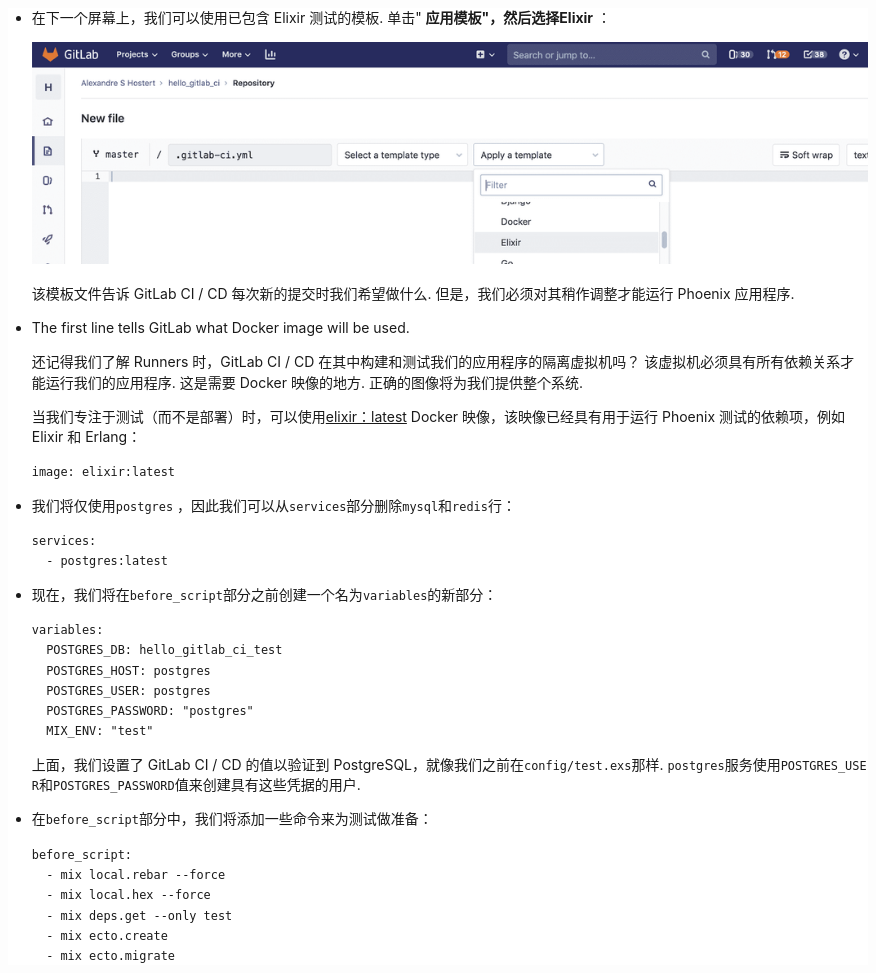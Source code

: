 *   在下一个屏幕上，我们可以使用已包含 Elixir 测试的模板. 单击" **应用模板"，**然后选择**Elixir** ：

    [![Select template](img/b96e754d4dd8ba06065aac231327e160.png)](img/select_template_v12_6.png)

    该模板文件告诉 GitLab CI / CD 每次新的提交时我们希望做什么. 但是，我们必须对其稍作调整才能运行 Phoenix 应用程序.

*   The first line tells GitLab what Docker image will be used.

    还记得我们了解 Runners 时，GitLab CI / CD 在其中构建和测试我们的应用程序的隔离虚拟机吗？ 该虚拟机必须具有所有依赖关系才能运行我们的应用程序. 这是需要 Docker 映像的地方. 正确的图像将为我们提供整个系统.

    当我们专注于测试（而不是部署）时，可以使用[elixir：latest](https://hub.docker.com/_/elixir) Docker 映像，该映像已经具有用于运行 Phoenix 测试的依赖项，例如 Elixir 和 Erlang：

    ```
    image: elixir:latest 
    ```

*   我们将仅使用`postgres` ，因此我们可以从`services`部分删除`mysql`和`redis`行：

    ```
    services:
      - postgres:latest 
    ```

*   现在，我们将在`before_script`部分之前创建一个名为`variables`的新部分：

    ```
    variables:
      POSTGRES_DB: hello_gitlab_ci_test
      POSTGRES_HOST: postgres
      POSTGRES_USER: postgres
      POSTGRES_PASSWORD: "postgres"
      MIX_ENV: "test" 
    ```

    上面，我们设置了 GitLab CI / CD 的值以验证到 PostgreSQL，就像我们之前在`config/test.exs`那样. `postgres`服务使用`POSTGRES_USER`和`POSTGRES_PASSWORD`值来创建具有这些凭据的用户.

*   在`before_script`部分中，我们将添加一些命令来为测试做准备：

    ```
    before_script:
      - mix local.rebar --force
      - mix local.hex --force
      - mix deps.get --only test
      - mix ecto.create
      - mix ecto.migrate 
    ```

************

## Your goal:
Retype each line of the data exactly, beginning with the first; include the line containing "will be used." and stop there, skipping every picture.

## Finished task:
Source code

: *   在下一个屏幕上，我们可以使用已包含 Elixir 测试的模板. 单击" **应用模板"，**然后选择**Elixir** ：

    [![Select template](img/b96e754d4dd8ba06065aac231327e160.png)](img/select_template_v12_6.png)

    该模板文件告诉 GitLab CI / CD 每次新的提交时我们希望做什么. 但是，我们必须对其稍作调整才能运行 Phoenix 应用程序.

*   The first line tells GitLab what Docker image will be used.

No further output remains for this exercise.